DIRECTIONS: Write the data below out again, unchanged.

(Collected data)

*** Begin section ***

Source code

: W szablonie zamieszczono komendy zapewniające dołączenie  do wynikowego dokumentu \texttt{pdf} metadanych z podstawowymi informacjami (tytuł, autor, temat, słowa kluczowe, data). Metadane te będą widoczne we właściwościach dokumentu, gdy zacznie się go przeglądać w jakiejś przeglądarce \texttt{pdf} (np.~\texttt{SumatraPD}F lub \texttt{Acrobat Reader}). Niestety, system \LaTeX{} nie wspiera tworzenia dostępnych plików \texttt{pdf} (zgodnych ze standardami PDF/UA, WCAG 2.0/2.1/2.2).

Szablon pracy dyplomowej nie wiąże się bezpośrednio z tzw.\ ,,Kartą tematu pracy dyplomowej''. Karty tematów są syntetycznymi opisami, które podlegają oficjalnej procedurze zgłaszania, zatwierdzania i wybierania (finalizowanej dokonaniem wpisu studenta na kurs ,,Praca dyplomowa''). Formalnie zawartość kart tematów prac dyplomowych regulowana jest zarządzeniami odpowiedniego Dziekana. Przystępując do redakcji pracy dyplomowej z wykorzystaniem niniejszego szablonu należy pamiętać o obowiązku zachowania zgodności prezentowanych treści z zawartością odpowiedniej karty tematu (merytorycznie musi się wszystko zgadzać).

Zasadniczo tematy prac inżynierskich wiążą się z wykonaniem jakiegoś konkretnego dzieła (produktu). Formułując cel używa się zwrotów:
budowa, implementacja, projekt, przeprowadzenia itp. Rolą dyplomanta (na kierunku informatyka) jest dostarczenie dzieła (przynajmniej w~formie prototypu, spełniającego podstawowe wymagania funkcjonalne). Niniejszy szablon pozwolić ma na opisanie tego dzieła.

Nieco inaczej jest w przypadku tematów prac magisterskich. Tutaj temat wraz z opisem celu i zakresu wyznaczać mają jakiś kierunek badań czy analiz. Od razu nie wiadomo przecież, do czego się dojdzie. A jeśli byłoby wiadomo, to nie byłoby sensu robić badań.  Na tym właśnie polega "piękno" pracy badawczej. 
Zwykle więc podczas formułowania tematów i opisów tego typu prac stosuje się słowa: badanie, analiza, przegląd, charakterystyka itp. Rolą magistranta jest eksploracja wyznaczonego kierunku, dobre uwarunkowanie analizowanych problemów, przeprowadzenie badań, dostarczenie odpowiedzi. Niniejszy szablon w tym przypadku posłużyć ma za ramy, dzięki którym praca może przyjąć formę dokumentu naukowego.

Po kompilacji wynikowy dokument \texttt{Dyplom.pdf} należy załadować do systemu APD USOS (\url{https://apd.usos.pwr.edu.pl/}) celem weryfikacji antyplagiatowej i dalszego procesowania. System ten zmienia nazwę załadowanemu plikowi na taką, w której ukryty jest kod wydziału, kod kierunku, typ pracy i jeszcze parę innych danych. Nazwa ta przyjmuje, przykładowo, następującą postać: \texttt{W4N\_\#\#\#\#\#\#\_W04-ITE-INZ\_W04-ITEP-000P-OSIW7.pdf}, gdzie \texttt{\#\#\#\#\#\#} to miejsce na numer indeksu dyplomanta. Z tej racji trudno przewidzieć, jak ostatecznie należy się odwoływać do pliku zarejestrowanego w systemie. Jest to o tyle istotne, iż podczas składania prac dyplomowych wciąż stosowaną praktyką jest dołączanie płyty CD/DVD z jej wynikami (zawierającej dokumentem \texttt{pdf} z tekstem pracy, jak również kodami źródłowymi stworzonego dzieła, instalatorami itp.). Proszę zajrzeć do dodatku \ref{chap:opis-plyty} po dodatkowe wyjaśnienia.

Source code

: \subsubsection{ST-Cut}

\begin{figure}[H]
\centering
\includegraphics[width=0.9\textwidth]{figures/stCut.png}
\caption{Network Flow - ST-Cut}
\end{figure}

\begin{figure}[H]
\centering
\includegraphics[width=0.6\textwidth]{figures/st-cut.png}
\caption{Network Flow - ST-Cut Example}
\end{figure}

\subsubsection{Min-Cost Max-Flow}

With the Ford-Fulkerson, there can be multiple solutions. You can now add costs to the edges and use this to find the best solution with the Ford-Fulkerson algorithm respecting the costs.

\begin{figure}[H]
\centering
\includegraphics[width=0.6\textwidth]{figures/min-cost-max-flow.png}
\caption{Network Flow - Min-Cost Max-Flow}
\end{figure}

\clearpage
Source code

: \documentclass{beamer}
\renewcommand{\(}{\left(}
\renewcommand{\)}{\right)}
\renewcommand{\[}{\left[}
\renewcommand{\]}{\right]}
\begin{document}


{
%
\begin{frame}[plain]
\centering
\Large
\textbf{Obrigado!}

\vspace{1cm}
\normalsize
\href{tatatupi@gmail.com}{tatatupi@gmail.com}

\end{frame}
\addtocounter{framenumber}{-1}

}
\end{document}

*** End section ***

SOLUTION TO THE EXERCISE:
Source code

: W szablonie zamieszczono komendy zapewniające dołączenie  do wynikowego dokumentu \texttt{pdf} metadanych z podstawowymi informacjami (tytuł, autor, temat, słowa kluczowe, data). Metadane te będą widoczne we właściwościach dokumentu, gdy zacznie się go przeglądać w jakiejś przeglądarce \texttt{pdf} (np.~\texttt{SumatraPD}F lub \texttt{Acrobat Reader}). Niestety, system \LaTeX{} nie wspiera tworzenia dostępnych plików \texttt{pdf} (zgodnych ze standardami PDF/UA, WCAG 2.0/2.1/2.2).

Szablon pracy dyplomowej nie wiąże się bezpośrednio z tzw.\ ,,Kartą tematu pracy dyplomowej''. Karty tematów są syntetycznymi opisami, które podlegają oficjalnej procedurze zgłaszania, zatwierdzania i wybierania (finalizowanej dokonaniem wpisu studenta na kurs ,,Praca dyplomowa''). Formalnie zawartość kart tematów prac dyplomowych regulowana jest zarządzeniami odpowiedniego Dziekana. Przystępując do redakcji pracy dyplomowej z wykorzystaniem niniejszego szablonu należy pamiętać o obowiązku zachowania zgodności prezentowanych treści z zawartością odpowiedniej karty tematu (merytorycznie musi się wszystko zgadzać).

Zasadniczo tematy prac inżynierskich wiążą się z wykonaniem jakiegoś konkretnego dzieła (produktu). Formułując cel używa się zwrotów:
budowa, implementacja, projekt, przeprowadzenia itp. Rolą dyplomanta (na kierunku informatyka) jest dostarczenie dzieła (przynajmniej w~formie prototypu, spełniającego podstawowe wymagania funkcjonalne). Niniejszy szablon pozwolić ma na opisanie tego dzieła.

Nieco inaczej jest w przypadku tematów prac magisterskich. Tutaj temat wraz z opisem celu i zakresu wyznaczać mają jakiś kierunek badań czy analiz. Od razu nie wiadomo przecież, do czego się dojdzie. A jeśli byłoby wiadomo, to nie byłoby sensu robić badań.  Na tym właśnie polega "piękno" pracy badawczej. 
Zwykle więc podczas formułowania tematów i opisów tego typu prac stosuje się słowa: badanie, analiza, przegląd, charakterystyka itp. Rolą magistranta jest eksploracja wyznaczonego kierunku, dobre uwarunkowanie analizowanych problemów, przeprowadzenie badań, dostarczenie odpowiedzi. Niniejszy szablon w tym przypadku posłużyć ma za ramy, dzięki którym praca może przyjąć formę dokumentu naukowego.

Po kompilacji wynikowy dokument \texttt{Dyplom.pdf} należy załadować do systemu APD USOS (\url{https://apd.usos.pwr.edu.pl/}) celem weryfikacji antyplagiatowej i dalszego procesowania. System ten zmienia nazwę załadowanemu plikowi na taką, w której ukryty jest kod wydziału, kod kierunku, typ pracy i jeszcze parę innych danych. Nazwa ta przyjmuje, przykładowo, następującą postać: \texttt{W4N\_\#\#\#\#\#\#\_W04-ITE-INZ\_W04-ITEP-000P-OSIW7.pdf}, gdzie \texttt{\#\#\#\#\#\#} to miejsce na numer indeksu dyplomanta. Z tej racji trudno przewidzieć, jak ostatecznie należy się odwoływać do pliku zarejestrowanego w systemie. Jest to o tyle istotne, iż podczas składania prac dyplomowych wciąż stosowaną praktyką jest dołączanie płyty CD/DVD z jej wynikami (zawierającej dokumentem \texttt{pdf} z tekstem pracy, jak również kodami źródłowymi stworzonego dzieła, instalatorami itp.). Proszę zajrzeć do dodatku \ref{chap:opis-plyty} po dodatkowe wyjaśnienia.

Source code

: \subsubsection{ST-Cut}

\begin{figure}[H]
\centering
\includegraphics[width=0.9\textwidth]{figures/stCut.png}
\caption{Network Flow - ST-Cut}
\end{figure}

\begin{figure}[H]
\centering
\includegraphics[width=0.6\textwidth]{figures/st-cut.png}
\caption{Network Flow - ST-Cut Example}
\end{figure}

\subsubsection{Min-Cost Max-Flow}

With the Ford-Fulkerson, there can be multiple solutions. You can now add costs to the edges and use this to find the best solution with the Ford-Fulkerson algorithm respecting the costs.

\begin{figure}[H]
\centering
\includegraphics[width=0.6\textwidth]{figures/min-cost-max-flow.png}
\caption{Network Flow - Min-Cost Max-Flow}
\end{figure}

\clearpage
Source code

: \documentclass{beamer}
\renewcommand{\(}{\left(}
\renewcommand{\)}{\right)}
\renewcommand{\[}{\left[}
\renewcommand{\]}{\right]}
\begin{document}


{
%
\begin{frame}[plain]
\centering
\Large
\textbf{Obrigado!}

\vspace{1cm}
\normalsize
\href{tatatupi@gmail.com}{tatatupi@gmail.com}

\end{frame}
\addtocounter{framenumber}{-1}

}
\end{document}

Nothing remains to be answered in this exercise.